The New Latin terminology was introduced by the historians of universal Greek history of the 19th century. Their comprehensive histories of ancient Greece typically covering from prehistory to the Roman Empire ran into many volumes. For example, George Grote in the first edition of History of Greece, 1846–1856, hardly mentions the Diadochi, except to say that they were kings who came after Alexander and Hellenized Asia. In the edition of 1869 he defines them as "great officers of Alexander, who after his death carved kingdoms for themselves out of his conquests."

Grote cites no references for the use of Diadochi but his criticism of Johann Gustav Droysen gives him away. Droysen, "the modern inventor of Hellenistic history," not only defined "Hellenistic period" (hellenistische ... Zeit), but in a further study of the "successors of Alexander" (nachfolger Alexanders) dated 1836, after Grote had begun work on his history, but ten years before publication of the first volume, divided it into two periods, "the age of the Diadochi," or "Diadochi Period" (die Zeit der Diodochen or Diadochenzeit), which ran from the death of Alexander to the end of the "Diadochi Wars" (Diadochenkämpfe, his term), about 278 BC, and the "Epigoni Period" (Epigonenzeit), which ran to about 220 BC. He also called the Diadochi Period "the Diadochi War Period" (Zeit der Diadochenkämpfe). The Epigoni he defined as "Sons of the Diadochi" (Diadochensöhne). These were the second generation of Diadochi rulers. In an 1843 work, "History of the Epigoni" (Geschichte der Epigonen) he details the kingdoms of the Epigoni, 280-239 BC. The only precise date is the first, the date of Alexander's death, June, 323 BC. It has never been in question.

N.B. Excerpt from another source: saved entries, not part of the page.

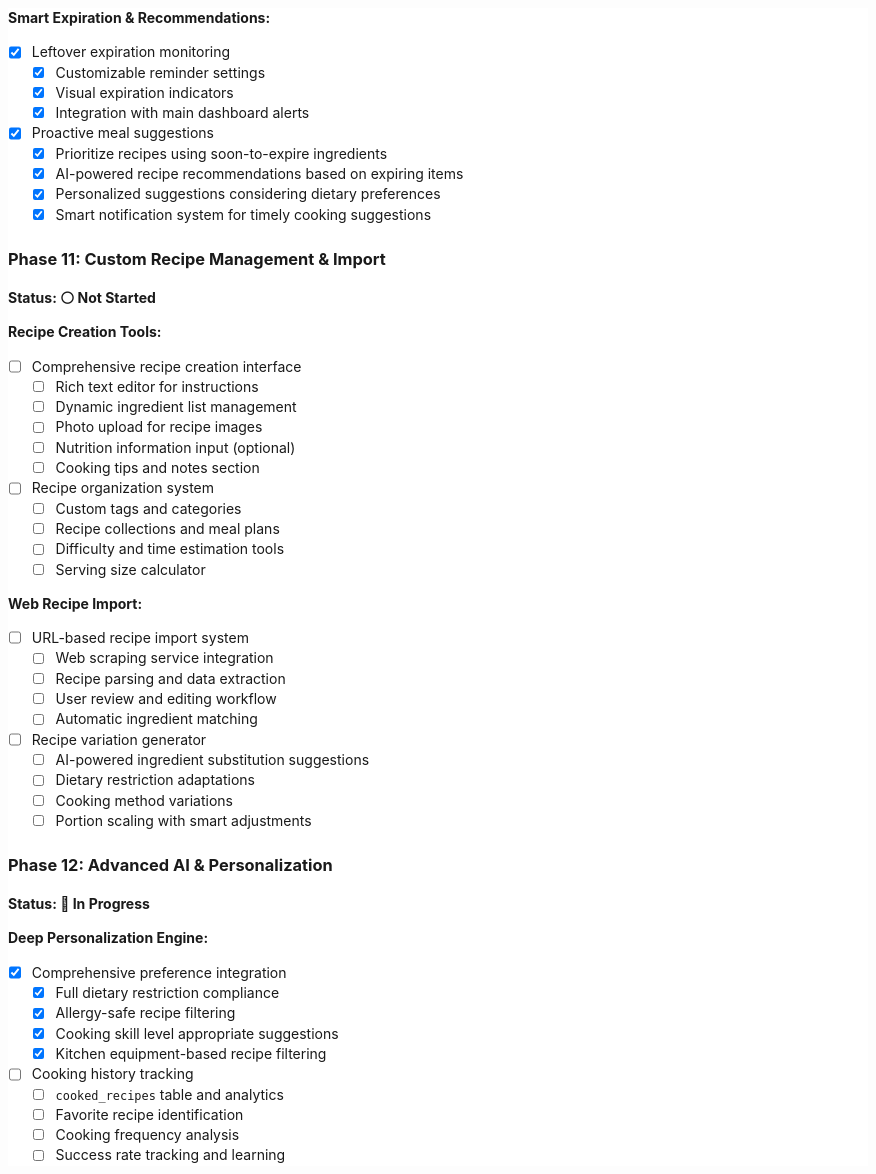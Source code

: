 **Smart Expiration & Recommendations:**
- [x] Leftover expiration monitoring
  - [x] Customizable reminder settings
  - [x] Visual expiration indicators
  - [x] Integration with main dashboard alerts
- [x] Proactive meal suggestions
  - [x] Prioritize recipes using soon-to-expire ingredients
  - [x] AI-powered recipe recommendations based on expiring items
  - [x] Personalized suggestions considering dietary preferences
  - [x] Smart notification system for timely cooking suggestions

### Phase 11: Custom Recipe Management & Import
**Status: ⚪ Not Started**

**Recipe Creation Tools:**
- [ ] Comprehensive recipe creation interface
  - [ ] Rich text editor for instructions
  - [ ] Dynamic ingredient list management
  - [ ] Photo upload for recipe images
  - [ ] Nutrition information input (optional)
  - [ ] Cooking tips and notes section
- [ ] Recipe organization system
  - [ ] Custom tags and categories
  - [ ] Recipe collections and meal plans
  - [ ] Difficulty and time estimation tools
  - [ ] Serving size calculator

**Web Recipe Import:**
- [ ] URL-based recipe import system
  - [ ] Web scraping service integration
  - [ ] Recipe parsing and data extraction
  - [ ] User review and editing workflow
  - [ ] Automatic ingredient matching
- [ ] Recipe variation generator
  - [ ] AI-powered ingredient substitution suggestions
  - [ ] Dietary restriction adaptations
  - [ ] Cooking method variations
  - [ ] Portion scaling with smart adjustments

### Phase 12: Advanced AI & Personalization
**Status: 🔄 In Progress**

**Deep Personalization Engine:**
- [x] Comprehensive preference integration
  - [x] Full dietary restriction compliance
  - [x] Allergy-safe recipe filtering
  - [x] Cooking skill level appropriate suggestions
  - [x] Kitchen equipment-based recipe filtering
- [ ] Cooking history tracking
  - [ ] `cooked_recipes` table and analytics
  - [ ] Favorite recipe identification
  - [ ] Cooking frequency analysis
  - [ ] Success rate tracking and learning

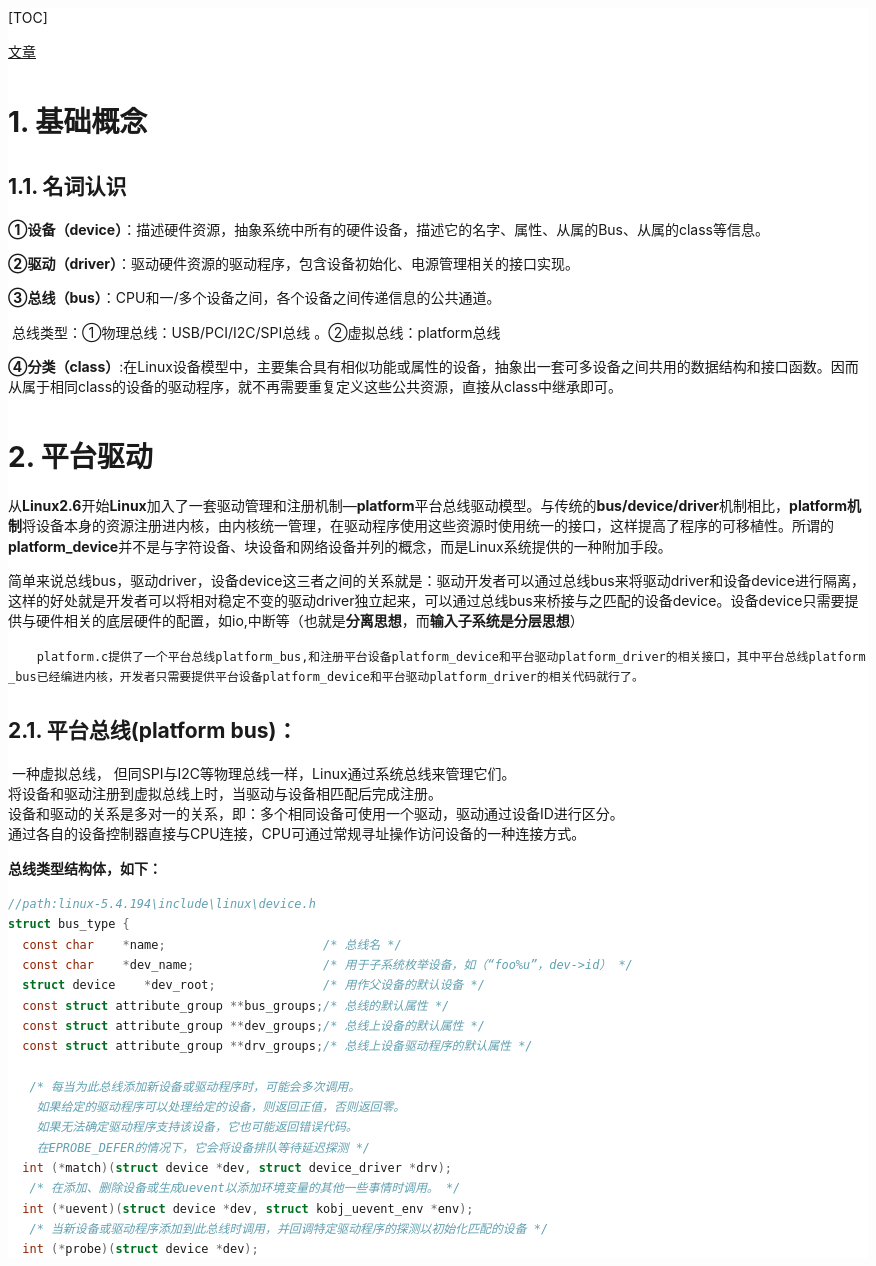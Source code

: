 [TOC]

[文章](https://blog.csdn.net/weixin_44903006/article/details/116978697?spm=1001.2101.3001.6650.8&utm_medium=distribute.pc_relevant.none-task-blog-2%7Edefault%7EBlogCommendFromBaidu%7ERate-8-116978697-blog-119394897.pc_relevant_3mothn_strategy_recovery&depth_1-utm_source=distribute.pc_relevant.none-task-blog-2%7Edefault%7EBlogCommendFromBaidu%7ERate-8-116978697-blog-119394897.pc_relevant_3mothn_strategy_recovery&utm_relevant_index=9)



#    1. 基础概念

## 1.1. 名词认识

**①设备（device）**：描述硬件资源，抽象系统中所有的硬件设备，描述它的名字、属性、从属的Bus、从属的class等信息。

**②驱动（driver）**：驱动硬件资源的驱动程序，包含设备初始化、电源管理相关的接口实现。

**③总线（bus）**：CPU和一/多个设备之间，各个设备之间传递信息的公共通道。  

​		总线类型：①物理总线：USB/PCI/I2C/SPI总线 。②虚拟总线：platform总线

**④分类（class）**:在Linux设备模型中，主要集合具有相似功能或属性的设备，抽象出一套可多设备之间共用的数据结构和接口函数。因而从属于相同class的设备的驱动程序，就不再需要重复定义这些公共资源，直接从class中继承即可。

# 2. 平台驱动

​		从**Linux2.6**开始**Linux**加入了一套驱动管理和注册机制—**platform**平台总线驱动模型。与传统的**bus/device/driver**机制相比，**platform机制**将设备本身的资源注册进内核，由内核统一管理，在驱动程序使用这些资源时使用统一的接口，这样提高了程序的可移植性。所谓的**platform_device**并不是与字符设备、块设备和网络设备并列的概念，而是Linux系统提供的一种附加手段。

​		简单来说总线bus，驱动driver，设备device这三者之间的关系就是：驱动开发者可以通过总线bus来将驱动driver和设备device进行隔离，这样的好处就是开发者可以将相对稳定不变的驱动driver独立起来，可以通过总线bus来桥接与之匹配的设备device。设备device只需要提供与硬件相关的底层硬件的配置，如io,中断等（也就是**分离思想**，而**输入子系统是分层思想**）

 		platform.c提供了一个平台总线platform_bus,和注册平台设备platform_device和平台驱动platform_driver的相关接口，其中平台总线platform_bus已经编进内核，开发者只需要提供平台设备platform_device和平台驱动platform_driver的相关代码就行了。

## 2.1. 平台总线(platform bus)：  

​		一种虚拟总线， 但同SPI与I2C等物理总线一样，Linux通过系统总线来管理它们。  
 		将设备和驱动注册到虚拟总线上时，当驱动与设备相匹配后完成注册。  
​        设备和驱动的关系是多对一的关系，即：多个相同设备可使用一个驱动，驱动通过设备ID进行区分。  
​		通过各自的设备控制器直接与CPU连接，CPU可通过常规寻址操作访问设备的一种连接方式。

**总线类型结构体，如下：**

```c
//path:linux-5.4.194\include\linux\device.h
struct bus_type {
  const char    *name;						/* 总线名 */
  const char    *dev_name;					/* 用于子系统枚举设备，如（“foo%u”，dev->id） */
  struct device    *dev_root;				/* 用作父设备的默认设备 */
  const struct attribute_group **bus_groups;/* 总线的默认属性 */
  const struct attribute_group **dev_groups;/* 总线上设备的默认属性 */
  const struct attribute_group **drv_groups;/* 总线上设备驱动程序的默认属性 */
  
   /* 每当为此总线添加新设备或驱动程序时，可能会多次调用。
   	如果给定的驱动程序可以处理给定的设备，则返回正值，否则返回零。
   	如果无法确定驱动程序支持该设备，它也可能返回错误代码。
   	在EPROBE_DEFER的情况下，它会将设备排队等待延迟探测 */
  int (*match)(struct device *dev, struct device_driver *drv);	
   /* 在添加、删除设备或生成uevent以添加环境变量的其他一些事情时调用。 */
  int (*uevent)(struct device *dev, struct kobj_uevent_env *env);	
   /* 当新设备或驱动程序添加到此总线时调用，并回调特定驱动程序的探测以初始化匹配的设备 */
  int (*probe)(struct device *dev);		
```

Grote uses Droysen's terminology but gives him no credit for it. Instead he attacks Droysen's concept of Alexander planting Hellenism in eastern colonies: "Plutarch states that Alexander founded more than seventy new cities in Asia. So large a number of them is neither verifiable nor probable, unless we either reckon up simple military posts or borrow from the list of foundations really established by his successors." He avoids Droysen's term in favor of the traditional "successor". In a long note he attacks Droysen's thesis as "altogether slender and unsatisfactory." Grote may have been right, but he ignores entirely Droysen's main thesis, that the concepts of "successors" and "sons of successors" were innovated and perpetuated by historians writing contemporaneously or nearly so with the period. Not enough evidence survives to prove it conclusively, but enough survives to win acceptance for Droysen as the founding father of Hellenistic history.

M. M. Austin localizes what he considers to be a problem with Grote's view. To Grote's assertion in the Preface to his work that the period "is of no interest in itself," but serves only to elucidate "the preceding centuries," Austin comments "Few nowadays would subscribe to this view." If Grote was hoping to minimize Droysen by not giving him credit, he was mistaken, as Droysen's gradually became the majority model. By 1898 Adolf Holm incorporated a footnote describing and evaluating Droysen's arguments. He describes the Diadochi and Epigoni as "powerful individuals." The title of the volume on the topic, however, is The Graeco-Macedonian Age..., not Droysen's "Hellenistic".

Droysen's "Hellenistic" and "Diadochi Periods" are canonical today. A series of six (as of 2014) international symposia held at different universities 1997–2010 on the topics of the imperial Macedonians and their Diadochi have to a large degree solidified and internationalized Droysen's concepts. Each one grew out of the previous. Each published an assortment of papers read at the symposium. The 2010 symposium, entitled "The Time of the Diadochi (323-281 BC)," held at the University of A Coruña, Spain, represents the current concepts and investigations. The term Diadochi as an adjective is being extended beyond its original use, such as "Diadochi Chronicle," which is nowhere identified as such, or Diadochi kingdoms, "the kingdoms that emerged," even past the Age of the Epigoni.